# Differential Equation Substitution

• January 28th 2011, 06:46 AM
StaryNight
Differential Equation Substitution
I'm trying to solve the problem (x+y+1)^2 dy/dx + (x+y+1)^2 + x^3 = 0. I've tried the substituting for x+y+1, x+y and (x+y+1)^2 but all to no avail. Could somebody please give a suggestion? This problem apparently just requires a change of variables and separation.
• January 28th 2011, 06:51 AM
TheEmptySet
Quote:

Originally Posted by StaryNight
I'm trying to solve the problem (x+y+1)^2 dy/dx + (x+y+1)^2 + x^3 = 0. I've tried the substituting for x+y+1, x+y and (x+y+1)^2 but all to no avail. Could somebody please give a suggestion? This problem apparently just requires a change of variables and separation.

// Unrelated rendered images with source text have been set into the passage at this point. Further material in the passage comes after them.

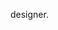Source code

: designer.

<!---
HikaruMatsunaka/HikaruMatsunaka is a ✨ special ✨ repository because its `README.md` (this file) appears on your GitHub profile.
You can click the Preview link to take a look at your changes.
--->
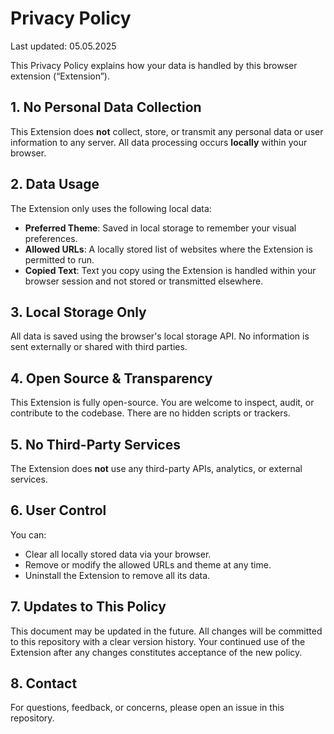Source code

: # Privacy Policy

Last updated: 05.05.2025

This Privacy Policy explains how your data is handled by this browser extension (“Extension”).

## 1. No Personal Data Collection

This Extension does **not** collect, store, or transmit any personal data or user information to any server. All data processing occurs **locally** within your browser.

## 2. Data Usage

The Extension only uses the following local data:

- **Preferred Theme**: Saved in local storage to remember your visual preferences.
- **Allowed URLs**: A locally stored list of websites where the Extension is permitted to run.
- **Copied Text**: Text you copy using the Extension is handled within your browser session and not stored or transmitted elsewhere.

## 3. Local Storage Only

All data is saved using the browser's local storage API. No information is sent externally or shared with third parties.

## 4. Open Source & Transparency

This Extension is fully open-source. You are welcome to inspect, audit, or contribute to the codebase. There are no hidden scripts or trackers.

## 5. No Third-Party Services

The Extension does **not** use any third-party APIs, analytics, or external services.

## 6. User Control

You can:

- Clear all locally stored data via your browser.
- Remove or modify the allowed URLs and theme at any time.
- Uninstall the Extension to remove all its data.

## 7. Updates to This Policy

This document may be updated in the future. All changes will be committed to this repository with a clear version history. Your continued use of the Extension after any changes constitutes acceptance of the new policy.

## 8. Contact

For questions, feedback, or concerns, please open an issue in this repository.
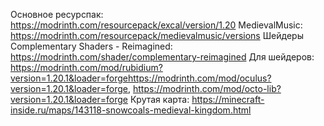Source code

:Основное ресурспак: https://modrinth.com/resourcepack/excal/version/1.20
MedievalMusic: https://modrinth.com/resourcepack/medievalmusic/versions
Шейдеры Complementary Shaders - Reimagined: https://modrinth.com/shader/complementary-reimagined
Для шейдеров: https://modrinth.com/mod/rubidium?version=1.20.1&loader=forgehttps://modrinth.com/mod/oculus?version=1.20.1&loader=forge, https://modrinth.com/mod/octo-lib?version=1.20.1&loader=forge
Крутая карта: https://minecraft-inside.ru/maps/143118-snowcoals-medieval-kingdom.html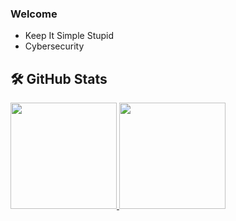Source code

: ### Welcome

- Keep It Simple Stupid
- Cybersecurity

## 🛠️ GitHub Stats

<div>
  <a href="https://github.com/SharpBlueRU">
  <img height="170" src="https://github-readme-stats.vercel.app/api?username=SharpBlueRU&show_icons=true&theme=white&include_all_commits=true&count_private=true"/>
  <img height="170" src="https://github-readme-stats.vercel.app/api/top-langs/?username=SharpBlueRU&layout=compact&langs_count=16&theme=white"/>
</div>


    
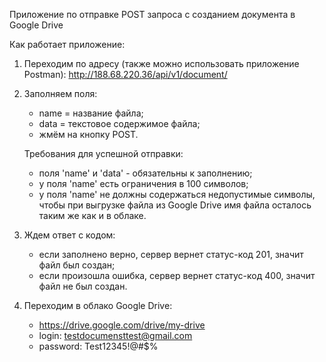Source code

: Приложение по отправке POST запроса с созданием документа в Google Drive

Как работает приложение:

1. Переходим по адресу (также можно использовать приложение Postman):
   http://188.68.220.36/api/v1/document/


2. Заполняем поля:
   - name = название файла;
   - data = текстовое содержимое файла;
   - жмём на кнопку POST.

   Требования для успешной отправки:
    - поля 'name' и 'data' - обязательны к заполнению;
    - у поля 'name' есть ограничения в 100 символов;
    - у поля 'name' не должны содержаться недопустимые символы, чтобы при выгрузке файла из Google Drive имя файла осталось таким же как и в облаке.


3. Ждем ответ с кодом:
   - если заполнено верно, сервер вернет статус-код 201, значит файл был создан;
   - если произошла ошибка, сервер вернет статус-код 400, значит файл не был создан.


4. Переходим в облако Google Drive:
   - https://drive.google.com/drive/my-drive
   - login: testdocumensttest@gmail.com
   - password: Test12345!@#$%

This equation is exact Note that

$\underbrace{(x+y+1)^2}_{M}dy+\underbrace{[(x+y+1)^2+x^3]}_{N}dx=0$

$M_x=2(x+y+1)=N_y$

Can you finish from here?
• January 28th 2011, 07:02 AM
StaryNight
Quote:

Originally Posted by TheEmptySet
This equation is exact Note that

$\underbrace{(x+y+1)^2}_{M}dy+\underbrace{[(x+y+1)^2+x^3]}_{N}dx=0$

$M_x=2(x+y+1)=N_y$

Can you finish from here?

I'm afraid i'm still confused...
• January 28th 2011, 07:14 AM
TheEmptySet
Quote:

Originally Posted by StaryNight
I'm afraid i'm still confused...

Exact differential equation - Wikipedia, the free encyclopedia
This should also be in your book.

An equation is exact if there is a function $f(x,y)$ such that

$\nabla f \cdot d\vec{r}=\frac{\partial f}{\partial x}dx+\frac{\partial f}{\partial y}=0$

Where $\vec{r}=x\vec{i}+y\vec{j}$ is the position vector.

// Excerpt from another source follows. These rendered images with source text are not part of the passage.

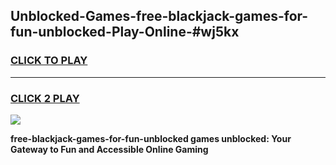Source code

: 
## Unblocked-Games-free-blackjack-games-for-fun-unblocked-Play-Online-#wj5kx
<h3>
<a href="https://premium.freeplayer.one?title=free-blackjack-games-for-fun-unblocked&ref=27F">CLICK TO PLAY</a></h3>
<hr>

<h3>
<a href="https://premium.freeplayer.one?title=free-blackjack-games-for-fun-unblocked&ref=27F">CLICK 2 PLAY</a>
  
</h3>

<a href="https://premium.freeplayer.one?title=free-blackjack-games-for-fun-unblocked&ref=27F"><img src="https://clearcache.store/games.png"></a>


**free-blackjack-games-for-fun-unblocked games unblocked: Your Gateway to Fun and Accessible Online Gaming**
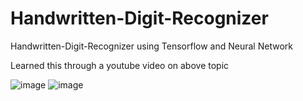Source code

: # Handwritten-Digit-Recognizer
Handwritten-Digit-Recognizer using Tensorflow and Neural Network

Learned this through a youtube video on above topic

![image](https://user-images.githubusercontent.com/72060359/158005937-850153ad-3176-4e8e-a5a2-3b538f8129e5.png)
![image](https://user-images.githubusercontent.com/72060359/158005953-347b2902-7bdd-4705-90e2-64fa4f1ead94.png)
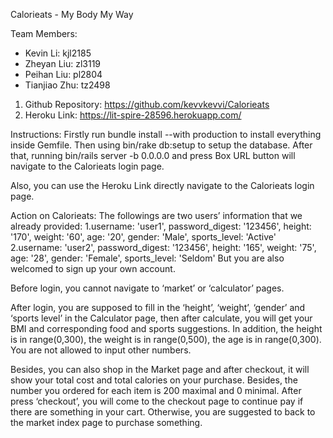 Calorieats - My Body My Way

Team Members:
- Kevin Li:  kjl2185
- Zheyan Liu: zl3119
- Peihan Liu: pl2804		
- Tianjiao Zhu: tz2498

1. Github Repository: https://github.com/kevvkevvi/Calorieats
2. Heroku Link: https://lit-spire-28596.herokuapp.com/

Instructions:
Firstly run bundle install --with production to install everything inside Gemfile. Then using bin/rake db:setup to setup the database. After that, running bin/rails server -b 0.0.0.0 and press Box URL button will navigate to the Calorieats login page.

Also, you can use the Heroku Link directly navigate to the Calorieats login page.

Action on Calorieats:
The followings are two users’ information that we already provided:
1.username: 'user1', password_digest: '123456', height: '170', weight: '60', age: '20', gender: 'Male', sports_level: 'Active'
2.username: 'user2', password_digest: '123456', height: '165', weight: '75', age: '28', gender: 'Female', sports_level: 'Seldom'
But you are also welcomed to sign up your own account.

Before login, you cannot navigate to ‘market’ or ‘calculator’ pages.

After login, you are supposed to fill in the ‘height’, ‘weight’, ‘gender’ and ‘sports level’ in the Calculator page, then after calculate, you will get your BMI and corresponding food and sports suggestions. In addition, the height is in range(0,300), the weight is in range(0,500), the age is in range(0,300). You are not allowed to input other numbers.

Besides, you can also shop in the Market page and after checkout, it will show your total cost and total calories on your purchase. Besides, the number you ordered for each item is 200 maximal and 0 minimal. After press ‘checkout’, you will come to the checkout page to continue pay if there are something in your cart. Otherwise, you are suggested to back to the market index page to purchase something.
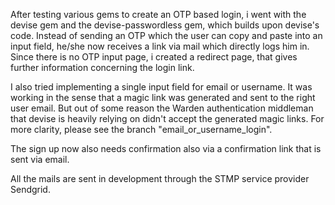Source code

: After testing various gems to create an OTP based login, i went with the devise gem and the devise-passwordless gem, which builds upon devise's code. Instead of sending an OTP which the user can copy and paste into an input field, he/she now receives a link via mail which directly logs him in.
Since there is no OTP input page, i created a redirect page, that gives further information concerning the login link.

I also tried implementing a single input field for email or username. It was working in the sense that a magic link was generated and sent to the right user email. But out of some reason the Warden authentication middleman that devise is heavily relying on didn't accept the generated magic links. For more clarity, please see the branch "email_or_username_login".

The sign up now also needs confirmation also via a confirmation link that is sent via email.

All the mails are sent in development through the STMP service provider Sendgrid.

Since the mixed partials match we know such a function exists so

$\frac{\partial f}{\partial y}=(x+y+1)^2 \implies f(x,y)=\frac{1}{3}(x+y+1)^3+g(x)$

But we also know what the partial derivative with respect to $x$ must be so we can solve for $g(x)$

$\frac{\partial f}{\partial x}=(x+y+1)^2+g'(x)=(x+y+1)^2+x^3 \implies g(x)=\frac{1}{4}x^4$

This gives $\frac{1}{3}(x+y+1)^3+\frac{1}{4}x^4=c$
is an implicit solution to the equation.
• January 28th 2011, 07:33 AM
StaryNight
Quote:

Originally Posted by TheEmptySet
Exact differential equation - Wikipedia, the free encyclopedia
This should also be in your book.

An equation is exact if there is a function $f(x,y)$ such that

$\nabla f \cdot d\vec{r}=\frac{\partial f}{\partial x}dx+\frac{\partial f}{\partial y}=0$

Where $\vec{r}=x\vec{i}+y\vec{j}$ is the position vector.

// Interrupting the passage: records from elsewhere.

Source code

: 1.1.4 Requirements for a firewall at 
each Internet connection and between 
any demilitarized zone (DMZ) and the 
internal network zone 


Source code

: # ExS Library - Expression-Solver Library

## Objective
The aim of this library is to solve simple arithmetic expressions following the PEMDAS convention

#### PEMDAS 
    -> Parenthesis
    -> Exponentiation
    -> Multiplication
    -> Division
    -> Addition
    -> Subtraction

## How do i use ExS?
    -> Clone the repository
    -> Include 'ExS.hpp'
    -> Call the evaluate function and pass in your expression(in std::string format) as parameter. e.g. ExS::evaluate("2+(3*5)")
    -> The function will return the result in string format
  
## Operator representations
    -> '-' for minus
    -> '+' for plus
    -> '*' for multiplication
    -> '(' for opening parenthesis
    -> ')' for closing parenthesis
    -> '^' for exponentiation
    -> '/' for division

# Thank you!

Since the mixed partials match we know such a function exists so

$\frac{\partial f}{\partial y}=(x+y+1)^2 \implies f(x,y)=\frac{1}{3}(x+y+1)^3+g(x)$

But we also know what the partial derivative with respect to $x$ must be so we can solve for $g(x)$

$\frac{\partial f}{\partial x}=(x+y+1)^2+g'(x)=(x+y+1)^2+x^3 \implies g(x)=\frac{1}{4}x^4$

This gives $\frac{1}{3}(x+y+1)^3+\frac{1}{4}x^4=c$
is an implicit solution to the equation.

So what exactly is the substituion you are meant to use?
• January 28th 2011, 07:50 AM
Ackbeet
You said in your OP that this problem "apparently just requires a change of variables and separation." Does that mean you are required to solve it that way? Or could you solve it using the exact differential method that TheEmptySet has outlined for you? Because the exact differential method that TheEmptySet has outlined for you is not a substitution method, nor is it a separation of variables idea.
• January 28th 2011, 08:02 AM
StaryNight
Quote:

Originally Posted by Ackbeet
You said in your OP that this problem "apparently just requires a change of variables and separation." Does that mean you are required to solve it that way? Or could you solve it using the exact differential method that TheEmptySet has outlined for you? Because the exact differential method that TheEmptySet has outlined for you is not a substitution method, nor is it a separation of variables idea.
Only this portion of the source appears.